The other day a woman named Kate Steinle was shot and killed while walking with her father and a friend along a pier in San Francisco. The alleged perpetrator was an illegal alien who had previously been convicted of seven felonies and had been deported five times. He shouldn’t have been there, but thanks to San Francisco’s status as a Sanctuary City, he was. And BOOM.
The conservative media have been speculating about why President Obama has not telephoned his condolences to the Steinle family, or made a somber public statement, as he seems to do in almost every other case of death or injury in the United States. Heck, on a slow day he will call the mother of any child who happens to fall off his tricycle and suffer an owie on his knee.
Some have been unkind enough to suggest that because Ms. Steinle was, indirectly, a victim of Obama’s What the Hell immigration policy, he may be feeling a bit guilty. Or, if that is stretching the case, he may be feeling foolish, and is at a loss to think of anything he could say that doesn’t sound hypocritical. Or maybe he just doesn’t care.
I am here to tell you, thanks to my super-secret sources, that Obama did in fact make an attempt, though unsuccessful, to come up with just the right thing to say.
In a meeting with select aides, he initially suggested that he hold a press conference in the Rose Garden of the White House, and blame the death of Ms. Steinle on the police of Cambridge, Massachusetts. “The Cambridge police acted stupidly.”

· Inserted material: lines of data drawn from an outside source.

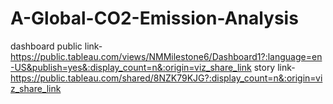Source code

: # A-Global-CO2-Emission-Analysis
dashboard public link-https://public.tableau.com/views/NMMilestone6/Dashboard1?:language=en-US&publish=yes&:display_count=n&:origin=viz_share_link
story link-https://public.tableau.com/shared/8NZK79KJG?:display_count=n&:origin=viz_share_link
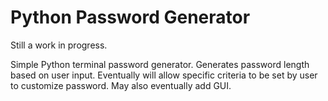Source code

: # Python Password Generator

Still a work in progress.

Simple Python terminal password generator. Generates password length based on user input. Eventually will allow specific criteria to be set by user to customize password. May also eventually add GUI.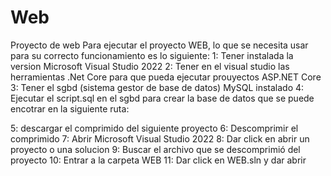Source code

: # Web
Proyecto de web
Para ejecutar el proyecto WEB, lo que se necesita usar para su correcto funcionamiento es lo siguiente:
1: Tener instalada la version Microsoft Visual Studio 2022
2: Tener en el visual studio las herramientas .Net Core para que pueda ejecutar prouyectos ASP.NET Core
3: Tener el sgbd (sistema gestor de base de datos) MySQL instalado
4: Ejecutar el script.sql en el sgbd para crear la base de datos que se puede encotrar en la siguiente ruta:

5: descargar el comprimido del siguiente proyecto
6: Descomprimir el comprimido
7: Abrir Microsoft Visual Studio 2022
8: Dar click en abrir un proyecto o una solucion
9: Buscar el archivo que se descomprimió del proyecto
10: Entrar a la carpeta WEB
11: Dar click en WEB.sln y dar abrir
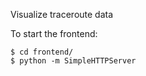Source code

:Visualize traceroute data 


To start the frontend:

    $ cd frontend/
    $ python -m SimpleHTTPServer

He changed his mind after an aide persuaded him that the Cambridge police had nothing to do with the death of Ms. Steinle. The aides also swatted down statements blaming the police of Baltimore and Ferguson, Missouri.
Next the President proposed blaming the death on a video. “We have it on good authority that this unfortunate death was brought about because of the posting of a video on the YouTube channel, which recklessly inflamed the Hispanic gentleman who is alleged to have killed Ms. Steinway, through no fault of his own.” His aides then pointed out that there is no evidence that any video was involved. “Who needs evidence?” the President responded, but he was eventually brought around.
“Let’s go back to Square One,” Mr. Obama then said. “How about that boilerplate remark I always make in cases like this. ‘Mrs Obama and I want the Steinway family to know that our hearts and prayers go out to them.'”
His aides agreed that this could do no harm, although one of them had to tactfully point out that the President didn’t seem to know the victim’s correct name.
“Here’s another,” said the President, seemingly warming to the task: “If I had another daughter, she might have looked like Ms. Steinle.”
When it was pointed out that Ms. Steinle was a white woman, the President replied: “Then why are we bothering with this? How can this possibly increase the Democratic vote? I have no interest in victims who don’t look like me.”
Finally the group agreed that the President would simply issue the customary “hearts and prayers” statement, and leave it at that. There would be no phone call to the family.
But then the First Lady sent word that she didn’t care to be included in the statement. Something about white privilege, my sources tell me.
As his aides were trooping out of the Oval Office, the President picked up his phone and told his secretary: “Get me that woman who called to complain that Burger King served her a cold Whopper.”